» **PROBLEM DESCRIPTION**: Since only the total matters, count the lines of these entries containing the word "download" and write that total alone.

____ LISTED RECORDS

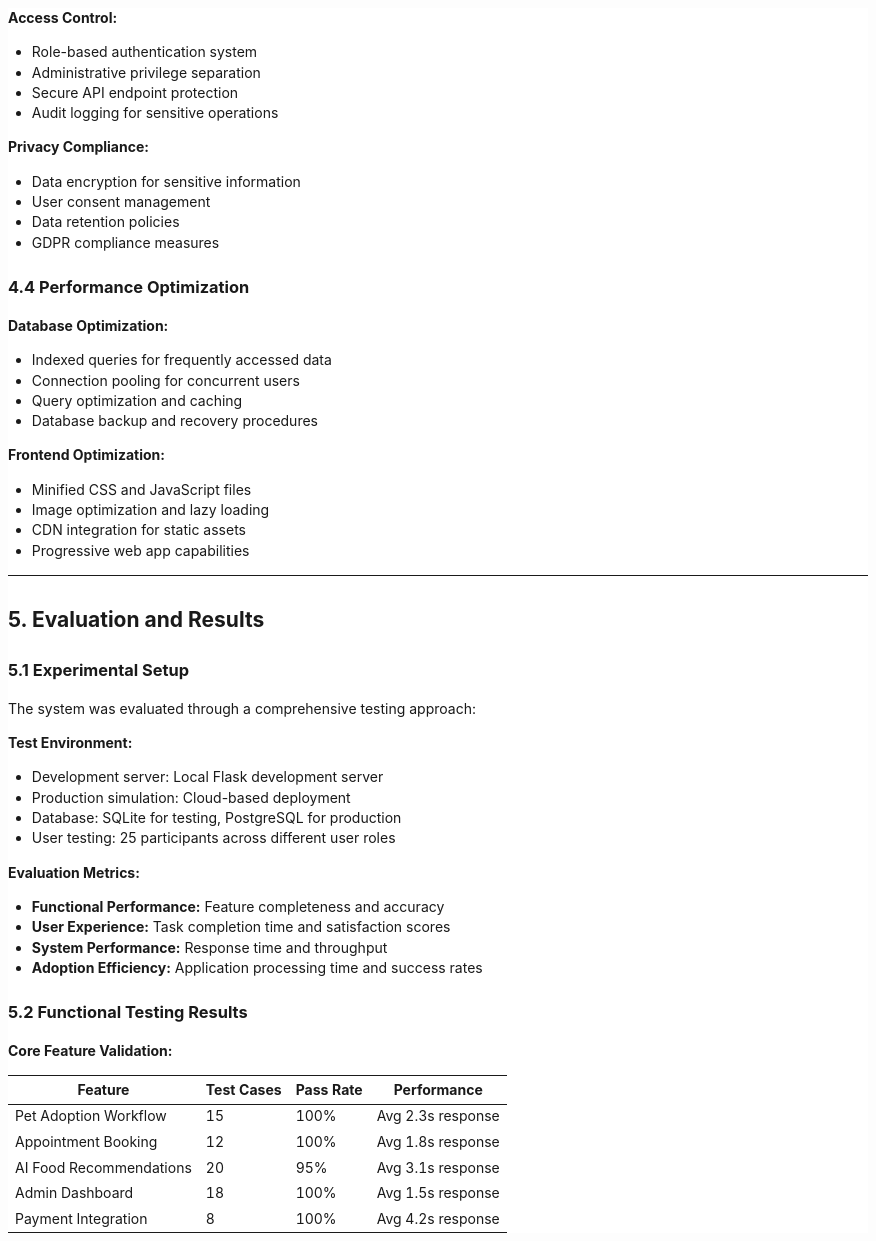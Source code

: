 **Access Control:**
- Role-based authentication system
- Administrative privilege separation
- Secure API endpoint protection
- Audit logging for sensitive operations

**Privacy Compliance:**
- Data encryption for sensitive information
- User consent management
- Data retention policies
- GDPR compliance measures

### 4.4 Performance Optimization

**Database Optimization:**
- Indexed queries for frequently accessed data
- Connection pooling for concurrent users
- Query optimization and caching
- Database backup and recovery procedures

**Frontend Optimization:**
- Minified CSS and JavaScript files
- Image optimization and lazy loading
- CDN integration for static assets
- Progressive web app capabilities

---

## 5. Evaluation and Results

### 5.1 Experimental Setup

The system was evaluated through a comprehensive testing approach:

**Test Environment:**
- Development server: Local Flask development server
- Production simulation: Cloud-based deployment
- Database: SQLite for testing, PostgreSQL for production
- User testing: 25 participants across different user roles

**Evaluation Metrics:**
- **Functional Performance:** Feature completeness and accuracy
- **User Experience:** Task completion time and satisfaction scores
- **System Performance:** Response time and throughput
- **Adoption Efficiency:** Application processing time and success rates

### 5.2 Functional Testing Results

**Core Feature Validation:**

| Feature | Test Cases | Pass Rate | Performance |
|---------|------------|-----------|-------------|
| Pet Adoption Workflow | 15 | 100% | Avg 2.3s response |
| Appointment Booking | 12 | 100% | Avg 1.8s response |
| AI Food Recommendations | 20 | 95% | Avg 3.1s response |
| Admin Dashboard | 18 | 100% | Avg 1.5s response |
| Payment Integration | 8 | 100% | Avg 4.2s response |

________
____ LISTED RECORDS

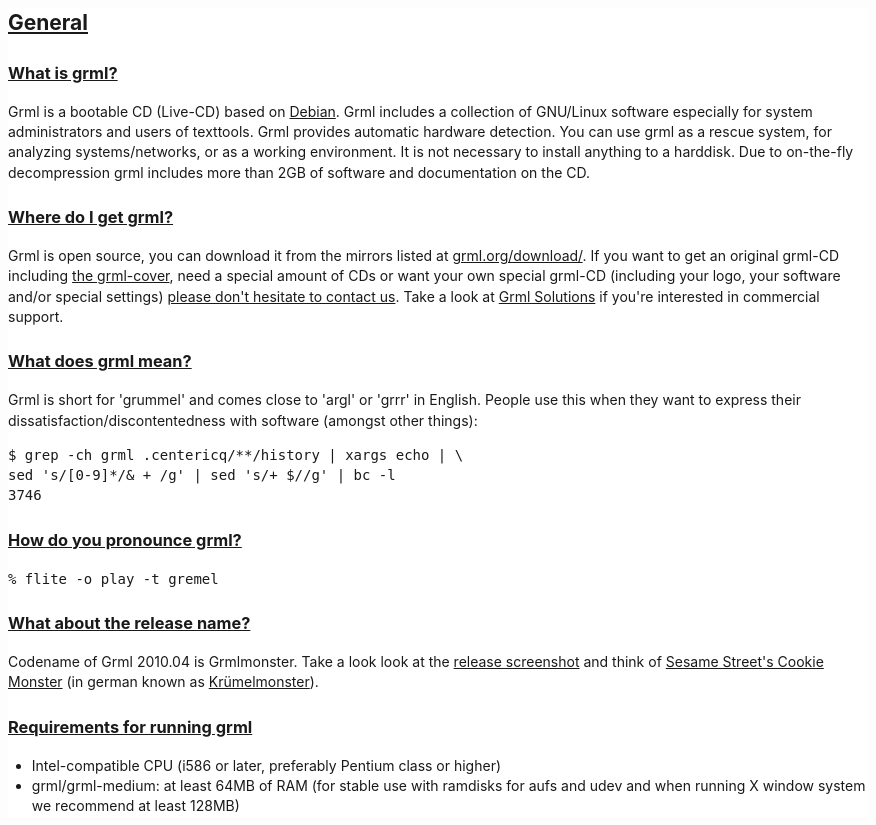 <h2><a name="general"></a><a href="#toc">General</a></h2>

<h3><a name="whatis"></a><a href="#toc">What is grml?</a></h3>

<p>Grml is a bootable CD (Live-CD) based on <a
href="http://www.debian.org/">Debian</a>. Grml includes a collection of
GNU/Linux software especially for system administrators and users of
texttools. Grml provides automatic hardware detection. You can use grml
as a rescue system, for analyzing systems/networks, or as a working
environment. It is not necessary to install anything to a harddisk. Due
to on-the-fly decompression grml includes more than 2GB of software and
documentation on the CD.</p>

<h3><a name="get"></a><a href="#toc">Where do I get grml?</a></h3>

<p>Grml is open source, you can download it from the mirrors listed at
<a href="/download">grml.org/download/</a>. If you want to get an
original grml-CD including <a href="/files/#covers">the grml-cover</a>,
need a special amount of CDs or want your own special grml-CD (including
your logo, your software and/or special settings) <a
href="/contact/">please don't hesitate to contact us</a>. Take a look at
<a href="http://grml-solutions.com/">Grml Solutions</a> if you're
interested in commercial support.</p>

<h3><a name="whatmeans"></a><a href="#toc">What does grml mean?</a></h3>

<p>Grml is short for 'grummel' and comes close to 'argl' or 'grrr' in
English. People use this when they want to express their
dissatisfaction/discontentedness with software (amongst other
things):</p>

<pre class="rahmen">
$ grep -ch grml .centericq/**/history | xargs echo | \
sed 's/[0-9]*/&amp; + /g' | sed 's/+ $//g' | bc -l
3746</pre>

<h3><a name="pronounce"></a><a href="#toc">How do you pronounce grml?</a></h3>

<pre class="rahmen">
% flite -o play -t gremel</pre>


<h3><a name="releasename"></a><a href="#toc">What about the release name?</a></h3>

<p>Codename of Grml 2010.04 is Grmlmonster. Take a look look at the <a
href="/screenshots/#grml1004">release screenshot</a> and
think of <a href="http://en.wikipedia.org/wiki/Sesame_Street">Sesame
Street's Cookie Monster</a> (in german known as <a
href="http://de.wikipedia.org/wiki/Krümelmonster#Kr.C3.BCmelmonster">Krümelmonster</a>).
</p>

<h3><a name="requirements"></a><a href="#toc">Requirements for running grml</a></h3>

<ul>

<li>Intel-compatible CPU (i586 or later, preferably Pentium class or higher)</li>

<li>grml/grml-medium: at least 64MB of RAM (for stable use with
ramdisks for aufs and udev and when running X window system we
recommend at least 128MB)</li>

________

» **OUTPUT OF THE EXERCISE**: 2